Dumb Mistakes Training Vision Transformer

Another post about one of the pieces of DALL-E, the vision transformer (Dosovitskiy et al. 2021), which is specifically used as one of the vision encoders in CLIP (Radford et al. 2021), which is itself used to condition the decoding process in DALL-E.

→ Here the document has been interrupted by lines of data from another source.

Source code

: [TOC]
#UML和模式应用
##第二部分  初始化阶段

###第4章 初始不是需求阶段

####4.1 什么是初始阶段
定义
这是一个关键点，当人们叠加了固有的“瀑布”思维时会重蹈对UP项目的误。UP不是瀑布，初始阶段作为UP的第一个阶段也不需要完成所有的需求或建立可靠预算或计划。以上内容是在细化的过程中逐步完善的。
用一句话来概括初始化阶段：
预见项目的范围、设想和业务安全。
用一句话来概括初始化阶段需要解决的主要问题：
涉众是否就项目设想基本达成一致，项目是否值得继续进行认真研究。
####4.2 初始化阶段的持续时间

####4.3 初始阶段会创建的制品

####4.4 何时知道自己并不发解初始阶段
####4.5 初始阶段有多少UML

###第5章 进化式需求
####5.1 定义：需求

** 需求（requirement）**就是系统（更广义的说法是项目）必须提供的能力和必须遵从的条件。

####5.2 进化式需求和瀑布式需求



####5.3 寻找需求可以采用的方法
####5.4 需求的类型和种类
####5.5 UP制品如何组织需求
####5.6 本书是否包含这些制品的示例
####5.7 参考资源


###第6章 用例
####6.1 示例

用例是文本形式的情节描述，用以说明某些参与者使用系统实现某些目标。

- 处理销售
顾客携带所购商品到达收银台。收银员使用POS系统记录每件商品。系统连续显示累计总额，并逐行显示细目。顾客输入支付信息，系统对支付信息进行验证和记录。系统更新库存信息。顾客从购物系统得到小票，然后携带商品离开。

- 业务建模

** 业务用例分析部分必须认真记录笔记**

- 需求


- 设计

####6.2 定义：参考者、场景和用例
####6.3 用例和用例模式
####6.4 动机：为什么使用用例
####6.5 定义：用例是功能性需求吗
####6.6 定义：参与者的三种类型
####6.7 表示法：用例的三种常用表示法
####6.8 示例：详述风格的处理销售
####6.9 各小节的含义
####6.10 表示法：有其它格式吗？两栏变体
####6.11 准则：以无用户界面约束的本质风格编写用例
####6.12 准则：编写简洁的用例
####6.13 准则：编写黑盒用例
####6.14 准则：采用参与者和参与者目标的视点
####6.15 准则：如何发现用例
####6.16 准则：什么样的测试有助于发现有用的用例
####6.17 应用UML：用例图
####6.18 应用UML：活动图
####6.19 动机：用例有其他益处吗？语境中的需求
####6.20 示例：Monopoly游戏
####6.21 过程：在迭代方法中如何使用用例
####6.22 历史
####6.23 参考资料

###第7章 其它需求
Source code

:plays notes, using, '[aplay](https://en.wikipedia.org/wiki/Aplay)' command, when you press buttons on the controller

The vision transformer is at its base really not all that complicated: An image is divided into patches, and each patch is flattened, sent through an embedding layer, and arranged in a sequence to provide the expected input to a stack of multi-headed-attention + position-wise feed-forward layers identical to the architectures used to process text. Somewhat miraculously, with enough data, the vision transformer learns the spatial nature of the input even without the inductive biases of convolutional networks.

Here’s a link to the colab notebook for training this thing up.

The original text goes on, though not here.